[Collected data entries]
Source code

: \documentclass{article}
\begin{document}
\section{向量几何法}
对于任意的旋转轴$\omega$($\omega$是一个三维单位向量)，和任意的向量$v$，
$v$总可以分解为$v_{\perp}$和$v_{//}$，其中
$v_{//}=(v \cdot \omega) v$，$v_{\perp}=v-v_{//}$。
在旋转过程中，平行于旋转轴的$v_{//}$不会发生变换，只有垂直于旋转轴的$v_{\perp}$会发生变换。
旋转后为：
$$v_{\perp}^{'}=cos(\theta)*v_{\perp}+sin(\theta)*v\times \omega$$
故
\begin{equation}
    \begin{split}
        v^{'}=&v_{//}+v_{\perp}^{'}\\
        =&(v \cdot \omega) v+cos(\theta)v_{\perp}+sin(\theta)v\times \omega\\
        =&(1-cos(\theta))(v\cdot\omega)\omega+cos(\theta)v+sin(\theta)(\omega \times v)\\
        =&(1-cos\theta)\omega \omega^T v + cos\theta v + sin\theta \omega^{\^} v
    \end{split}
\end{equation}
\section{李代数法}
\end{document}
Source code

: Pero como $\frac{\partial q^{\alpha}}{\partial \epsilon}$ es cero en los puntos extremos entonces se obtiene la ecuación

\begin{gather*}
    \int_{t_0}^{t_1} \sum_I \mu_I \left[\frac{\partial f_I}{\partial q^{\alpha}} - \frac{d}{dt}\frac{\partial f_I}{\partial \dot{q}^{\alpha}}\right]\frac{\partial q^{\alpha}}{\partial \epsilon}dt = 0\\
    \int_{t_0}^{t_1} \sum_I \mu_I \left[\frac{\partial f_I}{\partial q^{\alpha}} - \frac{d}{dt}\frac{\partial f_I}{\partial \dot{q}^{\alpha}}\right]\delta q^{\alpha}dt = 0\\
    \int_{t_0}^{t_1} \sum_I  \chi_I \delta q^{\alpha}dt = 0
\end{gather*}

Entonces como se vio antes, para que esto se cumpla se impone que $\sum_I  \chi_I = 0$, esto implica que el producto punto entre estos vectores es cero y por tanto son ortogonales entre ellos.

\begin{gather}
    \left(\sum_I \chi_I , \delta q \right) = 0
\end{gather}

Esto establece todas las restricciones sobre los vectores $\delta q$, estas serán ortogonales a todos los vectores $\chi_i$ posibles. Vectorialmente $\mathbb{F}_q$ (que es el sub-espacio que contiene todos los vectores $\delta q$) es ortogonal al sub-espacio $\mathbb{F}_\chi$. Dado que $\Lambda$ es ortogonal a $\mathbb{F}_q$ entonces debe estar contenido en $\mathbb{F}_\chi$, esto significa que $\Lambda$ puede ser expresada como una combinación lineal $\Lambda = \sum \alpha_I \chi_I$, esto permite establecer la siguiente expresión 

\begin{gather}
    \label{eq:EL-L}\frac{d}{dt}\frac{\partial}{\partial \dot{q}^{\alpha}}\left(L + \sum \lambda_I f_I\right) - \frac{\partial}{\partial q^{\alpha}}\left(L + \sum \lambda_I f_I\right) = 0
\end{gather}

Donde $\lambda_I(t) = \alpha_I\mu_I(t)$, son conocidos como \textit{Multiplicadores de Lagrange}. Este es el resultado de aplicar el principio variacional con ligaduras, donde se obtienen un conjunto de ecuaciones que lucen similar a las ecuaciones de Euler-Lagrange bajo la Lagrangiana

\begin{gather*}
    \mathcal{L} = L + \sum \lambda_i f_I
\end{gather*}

## PROBLEM DETAILS
Output all the lines above. Keep each one exact.

## COMPLETED TASK
Source code

: \documentclass{article}
\begin{document}
\section{向量几何法}
对于任意的旋转轴$\omega$($\omega$是一个三维单位向量)，和任意的向量$v$，
$v$总可以分解为$v_{\perp}$和$v_{//}$，其中
$v_{//}=(v \cdot \omega) v$，$v_{\perp}=v-v_{//}$。
在旋转过程中，平行于旋转轴的$v_{//}$不会发生变换，只有垂直于旋转轴的$v_{\perp}$会发生变换。
旋转后为：
$$v_{\perp}^{'}=cos(\theta)*v_{\perp}+sin(\theta)*v\times \omega$$
故
\begin{equation}
    \begin{split}
        v^{'}=&v_{//}+v_{\perp}^{'}\\
        =&(v \cdot \omega) v+cos(\theta)v_{\perp}+sin(\theta)v\times \omega\\
        =&(1-cos(\theta))(v\cdot\omega)\omega+cos(\theta)v+sin(\theta)(\omega \times v)\\
        =&(1-cos\theta)\omega \omega^T v + cos\theta v + sin\theta \omega^{\^} v
    \end{split}
\end{equation}
\section{李代数法}
\end{document}
Source code

: Pero como $\frac{\partial q^{\alpha}}{\partial \epsilon}$ es cero en los puntos extremos entonces se obtiene la ecuación

\begin{gather*}
    \int_{t_0}^{t_1} \sum_I \mu_I \left[\frac{\partial f_I}{\partial q^{\alpha}} - \frac{d}{dt}\frac{\partial f_I}{\partial \dot{q}^{\alpha}}\right]\frac{\partial q^{\alpha}}{\partial \epsilon}dt = 0\\
    \int_{t_0}^{t_1} \sum_I \mu_I \left[\frac{\partial f_I}{\partial q^{\alpha}} - \frac{d}{dt}\frac{\partial f_I}{\partial \dot{q}^{\alpha}}\right]\delta q^{\alpha}dt = 0\\
    \int_{t_0}^{t_1} \sum_I  \chi_I \delta q^{\alpha}dt = 0
\end{gather*}

Entonces como se vio antes, para que esto se cumpla se impone que $\sum_I  \chi_I = 0$, esto implica que el producto punto entre estos vectores es cero y por tanto son ortogonales entre ellos.

\begin{gather}
    \left(\sum_I \chi_I , \delta q \right) = 0
\end{gather}

Esto establece todas las restricciones sobre los vectores $\delta q$, estas serán ortogonales a todos los vectores $\chi_i$ posibles. Vectorialmente $\mathbb{F}_q$ (que es el sub-espacio que contiene todos los vectores $\delta q$) es ortogonal al sub-espacio $\mathbb{F}_\chi$. Dado que $\Lambda$ es ortogonal a $\mathbb{F}_q$ entonces debe estar contenido en $\mathbb{F}_\chi$, esto significa que $\Lambda$ puede ser expresada como una combinación lineal $\Lambda = \sum \alpha_I \chi_I$, esto permite establecer la siguiente expresión 

\begin{gather}
    \label{eq:EL-L}\frac{d}{dt}\frac{\partial}{\partial \dot{q}^{\alpha}}\left(L + \sum \lambda_I f_I\right) - \frac{\partial}{\partial q^{\alpha}}\left(L + \sum \lambda_I f_I\right) = 0
\end{gather}

Donde $\lambda_I(t) = \alpha_I\mu_I(t)$, son conocidos como \textit{Multiplicadores de Lagrange}. Este es el resultado de aplicar el principio variacional con ligaduras, donde se obtienen un conjunto de ecuaciones que lucen similar a las ecuaciones de Euler-Lagrange bajo la Lagrangiana

\begin{gather*}
    \mathcal{L} = L + \sum \lambda_i f_I
\end{gather*}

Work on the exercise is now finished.